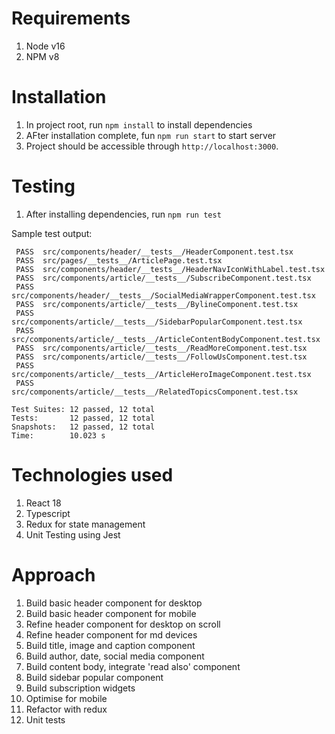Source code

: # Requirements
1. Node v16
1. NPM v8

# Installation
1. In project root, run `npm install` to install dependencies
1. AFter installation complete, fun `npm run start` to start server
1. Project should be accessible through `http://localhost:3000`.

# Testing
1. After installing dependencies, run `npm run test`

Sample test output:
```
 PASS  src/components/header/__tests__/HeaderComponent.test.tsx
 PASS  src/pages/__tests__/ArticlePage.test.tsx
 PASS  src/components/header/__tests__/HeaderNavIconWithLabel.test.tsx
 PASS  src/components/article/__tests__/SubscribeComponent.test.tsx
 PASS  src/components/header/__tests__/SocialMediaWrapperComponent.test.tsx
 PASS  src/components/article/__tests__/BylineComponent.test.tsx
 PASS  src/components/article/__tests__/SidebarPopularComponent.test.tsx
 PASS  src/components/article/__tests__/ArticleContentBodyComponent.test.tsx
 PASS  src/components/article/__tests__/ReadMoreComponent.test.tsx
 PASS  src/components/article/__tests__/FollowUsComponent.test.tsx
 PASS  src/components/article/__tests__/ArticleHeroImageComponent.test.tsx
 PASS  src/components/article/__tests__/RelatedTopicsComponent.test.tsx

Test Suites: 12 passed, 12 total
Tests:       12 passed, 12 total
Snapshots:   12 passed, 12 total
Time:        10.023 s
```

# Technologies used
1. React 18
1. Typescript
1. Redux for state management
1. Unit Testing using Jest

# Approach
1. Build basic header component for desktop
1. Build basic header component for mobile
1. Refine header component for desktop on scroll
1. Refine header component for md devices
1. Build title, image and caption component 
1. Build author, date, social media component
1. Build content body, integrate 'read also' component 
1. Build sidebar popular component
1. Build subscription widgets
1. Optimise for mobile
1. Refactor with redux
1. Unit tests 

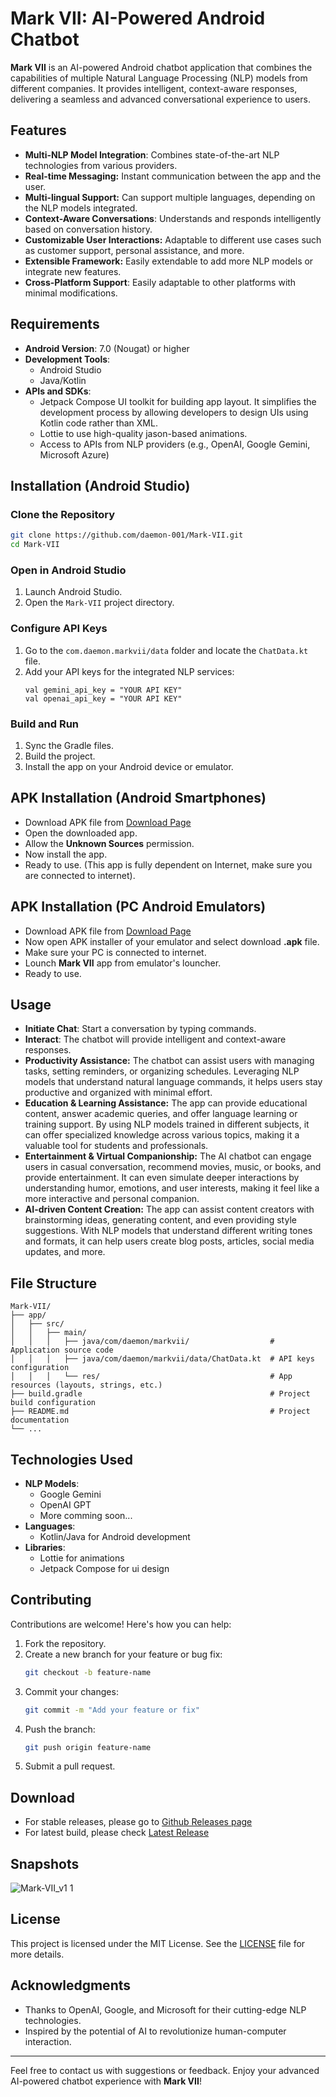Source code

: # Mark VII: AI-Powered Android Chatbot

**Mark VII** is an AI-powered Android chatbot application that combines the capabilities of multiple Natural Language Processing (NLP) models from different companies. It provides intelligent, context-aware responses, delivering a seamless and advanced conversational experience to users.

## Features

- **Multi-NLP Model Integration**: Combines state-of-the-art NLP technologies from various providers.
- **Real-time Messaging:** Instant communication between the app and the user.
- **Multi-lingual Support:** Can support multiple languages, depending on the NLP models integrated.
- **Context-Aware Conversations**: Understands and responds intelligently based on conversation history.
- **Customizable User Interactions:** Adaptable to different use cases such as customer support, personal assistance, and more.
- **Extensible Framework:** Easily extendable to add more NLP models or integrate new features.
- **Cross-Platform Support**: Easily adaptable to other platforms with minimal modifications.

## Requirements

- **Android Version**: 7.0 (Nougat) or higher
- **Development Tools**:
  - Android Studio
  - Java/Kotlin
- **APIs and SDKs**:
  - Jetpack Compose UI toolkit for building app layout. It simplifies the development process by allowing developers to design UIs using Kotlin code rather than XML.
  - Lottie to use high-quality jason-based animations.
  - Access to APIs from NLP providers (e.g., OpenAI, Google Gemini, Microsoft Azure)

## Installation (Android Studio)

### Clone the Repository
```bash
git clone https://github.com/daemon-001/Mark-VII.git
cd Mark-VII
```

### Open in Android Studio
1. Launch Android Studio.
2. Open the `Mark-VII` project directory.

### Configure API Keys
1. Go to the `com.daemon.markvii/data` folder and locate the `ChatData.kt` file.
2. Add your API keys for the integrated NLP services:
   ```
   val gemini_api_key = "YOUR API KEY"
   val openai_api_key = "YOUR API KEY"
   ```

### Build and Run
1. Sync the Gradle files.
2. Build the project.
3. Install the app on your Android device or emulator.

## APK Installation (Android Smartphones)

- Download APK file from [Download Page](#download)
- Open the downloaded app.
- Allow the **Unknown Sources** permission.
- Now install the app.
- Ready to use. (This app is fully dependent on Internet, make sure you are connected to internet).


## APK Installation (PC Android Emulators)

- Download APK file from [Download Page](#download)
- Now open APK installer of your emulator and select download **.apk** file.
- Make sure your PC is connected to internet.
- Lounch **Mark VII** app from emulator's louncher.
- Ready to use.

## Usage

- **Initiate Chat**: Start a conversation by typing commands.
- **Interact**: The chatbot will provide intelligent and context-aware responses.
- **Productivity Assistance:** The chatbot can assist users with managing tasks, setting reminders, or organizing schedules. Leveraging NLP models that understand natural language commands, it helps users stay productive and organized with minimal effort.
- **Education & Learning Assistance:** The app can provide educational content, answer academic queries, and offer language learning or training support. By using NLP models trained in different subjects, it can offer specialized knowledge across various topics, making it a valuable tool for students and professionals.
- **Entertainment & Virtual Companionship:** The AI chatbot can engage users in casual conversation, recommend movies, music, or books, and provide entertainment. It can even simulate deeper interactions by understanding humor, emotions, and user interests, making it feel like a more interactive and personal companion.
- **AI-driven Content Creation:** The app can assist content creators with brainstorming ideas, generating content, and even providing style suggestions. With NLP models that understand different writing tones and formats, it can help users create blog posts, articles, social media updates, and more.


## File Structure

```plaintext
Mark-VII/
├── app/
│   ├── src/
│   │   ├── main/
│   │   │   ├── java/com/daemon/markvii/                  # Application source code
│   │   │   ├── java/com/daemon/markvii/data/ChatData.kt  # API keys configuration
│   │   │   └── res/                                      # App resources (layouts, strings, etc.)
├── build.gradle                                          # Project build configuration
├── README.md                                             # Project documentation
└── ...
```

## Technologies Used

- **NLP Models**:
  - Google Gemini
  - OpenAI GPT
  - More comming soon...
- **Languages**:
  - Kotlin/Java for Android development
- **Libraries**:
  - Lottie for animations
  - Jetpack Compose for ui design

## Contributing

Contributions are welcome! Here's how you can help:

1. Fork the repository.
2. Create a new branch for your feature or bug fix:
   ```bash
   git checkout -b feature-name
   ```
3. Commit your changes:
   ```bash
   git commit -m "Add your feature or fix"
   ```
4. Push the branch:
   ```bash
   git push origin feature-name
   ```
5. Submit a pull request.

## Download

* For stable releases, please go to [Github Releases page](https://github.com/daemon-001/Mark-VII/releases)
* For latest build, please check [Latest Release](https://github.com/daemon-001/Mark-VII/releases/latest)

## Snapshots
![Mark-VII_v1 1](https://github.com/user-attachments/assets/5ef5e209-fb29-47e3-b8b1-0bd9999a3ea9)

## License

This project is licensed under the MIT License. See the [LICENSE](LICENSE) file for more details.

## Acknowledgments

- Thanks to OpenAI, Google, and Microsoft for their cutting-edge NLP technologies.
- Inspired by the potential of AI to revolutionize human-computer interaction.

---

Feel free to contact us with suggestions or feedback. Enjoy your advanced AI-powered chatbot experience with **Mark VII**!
_ _ _
WHAT YOU SHOULD DO: Could you reproduce exactly, and only, the lines from the start of the records through the line containing "1. After installing", leaving out the pictures?

TASK ANSWER:
Source code

: # Requirements
1. Node v16
1. NPM v8

# Installation
1. In project root, run `npm install` to install dependencies
1. AFter installation complete, fun `npm run start` to start server
1. Project should be accessible through `http://localhost:3000`.

# Testing
1. After installing dependencies, run `npm run test`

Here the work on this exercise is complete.